Instructions for the task -> If a line in the data has the string "claimed", please show it.
*** Opening of Data for analysis ***
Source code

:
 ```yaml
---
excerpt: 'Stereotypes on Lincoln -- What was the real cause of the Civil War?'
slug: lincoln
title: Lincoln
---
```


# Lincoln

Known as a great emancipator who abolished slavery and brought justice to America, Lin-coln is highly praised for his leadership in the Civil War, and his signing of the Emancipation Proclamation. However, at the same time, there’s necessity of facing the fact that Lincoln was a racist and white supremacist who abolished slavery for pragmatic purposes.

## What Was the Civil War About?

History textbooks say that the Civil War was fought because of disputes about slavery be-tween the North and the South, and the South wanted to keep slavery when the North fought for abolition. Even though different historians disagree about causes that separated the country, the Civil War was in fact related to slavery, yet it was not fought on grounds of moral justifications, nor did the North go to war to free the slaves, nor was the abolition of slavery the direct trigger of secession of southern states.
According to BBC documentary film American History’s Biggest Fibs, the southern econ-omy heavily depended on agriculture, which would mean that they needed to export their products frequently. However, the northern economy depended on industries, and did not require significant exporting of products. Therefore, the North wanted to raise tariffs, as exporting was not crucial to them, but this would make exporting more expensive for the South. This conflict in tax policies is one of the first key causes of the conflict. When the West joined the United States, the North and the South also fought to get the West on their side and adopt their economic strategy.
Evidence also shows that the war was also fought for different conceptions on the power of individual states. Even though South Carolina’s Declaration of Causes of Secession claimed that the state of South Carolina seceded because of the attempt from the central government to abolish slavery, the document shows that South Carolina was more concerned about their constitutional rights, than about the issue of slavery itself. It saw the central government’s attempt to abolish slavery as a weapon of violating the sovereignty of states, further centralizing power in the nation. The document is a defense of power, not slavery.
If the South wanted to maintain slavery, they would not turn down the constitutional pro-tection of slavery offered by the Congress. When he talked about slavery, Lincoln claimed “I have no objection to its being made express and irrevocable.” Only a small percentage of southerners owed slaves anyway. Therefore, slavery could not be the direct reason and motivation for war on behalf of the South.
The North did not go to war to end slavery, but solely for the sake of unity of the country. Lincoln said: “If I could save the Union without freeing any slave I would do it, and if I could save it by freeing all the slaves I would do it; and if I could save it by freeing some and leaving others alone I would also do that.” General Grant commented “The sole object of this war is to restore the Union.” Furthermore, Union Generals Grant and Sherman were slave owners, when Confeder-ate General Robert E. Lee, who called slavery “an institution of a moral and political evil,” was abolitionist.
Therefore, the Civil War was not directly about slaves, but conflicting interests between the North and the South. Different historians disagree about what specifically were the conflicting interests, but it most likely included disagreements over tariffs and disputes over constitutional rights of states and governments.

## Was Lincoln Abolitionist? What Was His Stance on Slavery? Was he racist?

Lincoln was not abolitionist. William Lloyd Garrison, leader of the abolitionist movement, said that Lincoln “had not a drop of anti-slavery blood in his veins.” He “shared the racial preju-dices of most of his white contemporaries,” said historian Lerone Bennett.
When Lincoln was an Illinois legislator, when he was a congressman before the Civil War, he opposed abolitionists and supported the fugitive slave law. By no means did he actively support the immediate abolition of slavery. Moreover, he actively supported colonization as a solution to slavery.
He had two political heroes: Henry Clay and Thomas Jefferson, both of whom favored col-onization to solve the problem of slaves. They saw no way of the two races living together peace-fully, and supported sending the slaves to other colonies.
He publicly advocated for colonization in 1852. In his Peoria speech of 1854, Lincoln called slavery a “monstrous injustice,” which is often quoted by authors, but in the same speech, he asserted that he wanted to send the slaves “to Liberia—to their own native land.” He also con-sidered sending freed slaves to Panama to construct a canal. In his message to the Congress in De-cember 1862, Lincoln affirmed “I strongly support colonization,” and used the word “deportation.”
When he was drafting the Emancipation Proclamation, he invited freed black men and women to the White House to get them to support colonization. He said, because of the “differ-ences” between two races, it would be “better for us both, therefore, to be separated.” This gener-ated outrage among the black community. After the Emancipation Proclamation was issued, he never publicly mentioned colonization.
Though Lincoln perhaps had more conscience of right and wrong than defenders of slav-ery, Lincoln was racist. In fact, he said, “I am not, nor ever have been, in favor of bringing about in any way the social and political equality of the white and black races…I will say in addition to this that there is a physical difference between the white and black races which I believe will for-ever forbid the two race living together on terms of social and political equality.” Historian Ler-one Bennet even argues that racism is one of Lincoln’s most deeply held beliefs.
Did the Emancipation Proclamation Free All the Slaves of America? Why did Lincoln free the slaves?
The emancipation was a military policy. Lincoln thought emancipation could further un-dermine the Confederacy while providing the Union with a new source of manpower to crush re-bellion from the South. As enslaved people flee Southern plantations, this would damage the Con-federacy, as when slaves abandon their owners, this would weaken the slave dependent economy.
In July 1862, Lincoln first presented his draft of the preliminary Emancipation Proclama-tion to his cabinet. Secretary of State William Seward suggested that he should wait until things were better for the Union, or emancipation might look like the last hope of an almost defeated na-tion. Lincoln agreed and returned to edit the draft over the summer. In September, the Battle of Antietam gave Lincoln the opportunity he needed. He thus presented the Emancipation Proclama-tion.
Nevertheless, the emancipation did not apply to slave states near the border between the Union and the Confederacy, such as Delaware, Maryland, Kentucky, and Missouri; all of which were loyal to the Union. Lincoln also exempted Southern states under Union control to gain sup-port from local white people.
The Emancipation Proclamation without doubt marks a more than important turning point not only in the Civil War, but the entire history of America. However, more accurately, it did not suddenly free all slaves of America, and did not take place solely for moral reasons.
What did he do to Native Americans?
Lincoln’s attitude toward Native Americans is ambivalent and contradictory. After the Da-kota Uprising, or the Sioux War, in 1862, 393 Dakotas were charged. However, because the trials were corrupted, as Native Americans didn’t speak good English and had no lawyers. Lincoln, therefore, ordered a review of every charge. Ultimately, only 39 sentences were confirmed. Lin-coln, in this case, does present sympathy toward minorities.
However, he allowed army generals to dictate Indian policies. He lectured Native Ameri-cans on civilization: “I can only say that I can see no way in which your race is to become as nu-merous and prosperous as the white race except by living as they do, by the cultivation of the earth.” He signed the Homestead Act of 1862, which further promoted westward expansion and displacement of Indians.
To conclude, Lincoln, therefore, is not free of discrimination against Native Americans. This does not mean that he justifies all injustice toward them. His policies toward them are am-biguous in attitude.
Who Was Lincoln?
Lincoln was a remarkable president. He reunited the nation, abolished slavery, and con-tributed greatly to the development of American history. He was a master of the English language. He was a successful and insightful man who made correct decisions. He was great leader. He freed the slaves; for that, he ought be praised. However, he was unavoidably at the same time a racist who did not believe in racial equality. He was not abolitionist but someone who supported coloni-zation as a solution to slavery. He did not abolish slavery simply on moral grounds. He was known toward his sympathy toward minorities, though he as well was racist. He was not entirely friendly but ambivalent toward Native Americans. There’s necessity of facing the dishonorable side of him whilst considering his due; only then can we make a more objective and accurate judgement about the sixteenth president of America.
*** Close of Data for analysis ***
Answer space ->
Evidence also shows that the war was also fought for different conceptions on the power of individual states. Even though South Carolina’s Declaration of Causes of Secession claimed that the state of South Carolina seceded because of the attempt from the central government to abolish slavery, the document shows that South Carolina was more concerned about their constitutional rights, than about the issue of slavery itself. It saw the central government’s attempt to abolish slavery as a weapon of violating the sovereignty of states, further centralizing power in the nation. The document is a defense of power, not slavery.
If the South wanted to maintain slavery, they would not turn down the constitutional pro-tection of slavery offered by the Congress. When he talked about slavery, Lincoln claimed “I have no objection to its being made express and irrevocable.” Only a small percentage of southerners owed slaves anyway. Therefore, slavery could not be the direct reason and motivation for war on behalf of the South.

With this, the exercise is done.